Wolf Alice singles chronology
| "Giant Peach" (2015) | "Bros" (2013) | "You're a Germ" (2015) |

Music video
- "Bros" on YouTube

= Bros (Wolf Alice song) =

Song by English alternative rock band Wolf Alice

"Bros" is a song by English alternative rock band Wolf Alice. The song was originally released as a demo on 20 May 2013 through Chess Club Records, but was eventually reworked for their debut album My Love Is Cool, and was released as the second single from the album on 17 April 2015 through Dirty Hit.

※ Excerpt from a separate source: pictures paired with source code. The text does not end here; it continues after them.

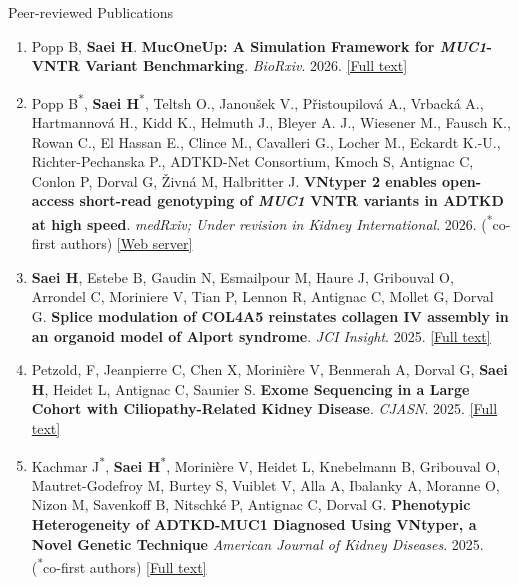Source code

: \documentclass[
	11pt, %
]{resume} %
\begin{document}
\begin{rSection}{Peer-reviewed Publications}

\begin{enumerate}
  \item  Popp B, \textbf{Saei H}.
  \textbf{MucOneUp: A Simulation Framework for \textit{MUC1}-VNTR Variant Benchmarking}. 
  \textit{BioRxiv}. 2026. \href{https://www.biorxiv.org/content/10.64898/2026.05.08.723876v1}{[Full text]}

  \item Popp B\textsuperscript{*}, \textbf{Saei H}\textsuperscript{*}, Teltsh O., Janoušek V., Přistoupilová A., Vrbacká A., Hartmannová H., Kidd K., Helmuth J., Bleyer A. J., Wiesener M., Fausch K., Rowan C., El Hassan E., Clince M., Cavalleri G., Locher M., Eckardt K.-U., Richter-Pechanska P., ADTKD-Net Consortium, Kmoch S, Antignac C, Conlon P, Dorval G, Živná M, Halbritter J.
  \textbf{VNtyper 2 enables open-access short-read genotyping of \textit{MUC1} VNTR variants in ADTKD at high speed}.  
  \textit{medRxiv; Under revision in Kidney International}. 2026. (\textsuperscript{*}co-first authors) \href{https://vntyper.org/}{[Web server]}
  
  \item \textbf{Saei H},  Estebe B, Gaudin N, Esmailpour M, Haure J,  Gribouval O,  Arrondel C,  Moriniere V,  Tian P,  Lennon R,  Antignac C,  Mollet G, Dorval G. 
  \textbf{Splice modulation of COL4A5 reinstates collagen IV assembly in an organoid model of Alport syndrome}. 
  \textit{JCI Insight}. 2025. \href{https://insight.jci.org/articles/view/194759}{[Full text]}
  
    \item Petzold, F, Jeanpierre C, Chen X, Morinière V, Benmerah A, Dorval G, \textbf{Saei H}, Heidet L, Antignac C, Saunier S.
  \textbf{Exome Sequencing in a Large Cohort with Ciliopathy-Related Kidney Disease}.
  \textit{CJASN}. 2025. \href{https://journals.lww.com/cjasn/abstract/9900/exome_sequencing_in_a_large_cohort_with.802.aspx}{[Full text]}
  
    \item Kachmar J\textsuperscript{*}, \textbf{Saei H}\textsuperscript{*}, Morinière V, Heidet L, Knebelmann B, Gribouval O, Mautret-Godefroy M, Burtey S, Vuiblet V,  Alla A, Ibalanky A, Moranne O, Nizon M, Savenkoff B, Nitschké P, Antignac C, Dorval G.
   \textbf{Phenotypic Heterogeneity of ADTKD-MUC1 Diagnosed Using VNtyper, a Novel Genetic Technique}
  \textit{American Journal of Kidney Diseases}. 2025. (\textsuperscript{*}co-first authors) \href{https://www.ajkd.org/article/S0272-6386(25)00038-1/abstract}{[Full text]}
  

\end{enumerate}
\end{rSection}
\end{document}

==Background and release==
Wolf Alice released a demo version of "Bros" in early 2013. The song was eventually reworked to be featured on their debut album, and was announced as the second single from My Love Is Cool on 16 April 2015, and was released the following day. In an interview with NME, lead singer Ellie Rowsell described the song as "a sentimental tune to us, it's grown and changed with us over the past couple of years, taking on different shapes and forms until it evolved into being this definitive album version. It's an ode to childhood imagination and friendship and all the charm that comes with that."

==Chart performance==
"Bros" peaked at No. 157 on the UK Top 200 and was the only song by Wolf Alice to enter the main UK Singles chart until "Don't Delete the Kisses" in September 2018.

==In popular culture==

The song is featured in the conclusion to the "Hell is Empty" episode of the 2017 video game Life Is Strange: Before the Storm.

==Track listing==
- UK 7" release (2013)
1. "Bros"
2. "Every Cloud"
- UK CD single (2015)
3. "Bros"
4. "Bros (Instrumental)"

==Personnel==
Credits adapted from the liner notes of the 2013 release of "Bros".
- Wolf Alice – production, mixing
- Austen Jux-Chandler – production, engineering
- Tom Upex – production assistant, engineering assistant
- Dan Grech-Marguerat – mixing, additional programming

==Charts==

Chart performance for "Bros"
| Chart (2015) | Peak position |
|---|---|
| Belgium (Ultratop 50 Flanders) | 58 |
| Scotland Singles (OCC) | 90 |
| UK Singles (Official Charts Company) | 157 |
| US Adult Alternative Airplay (Billboard) | 12 |
| US Alternative Airplay (Billboard) | 35 |
| US Rock & Alternative Airplay (Billboard) | 45 |

==Certifications==

Certifications for "Bros"
| Region | Certification | Certified units/sales |
| United Kingdom (BPI) | Silver | 200,000^{‡} |
^{‡} Sales+streaming figures based on certification alone.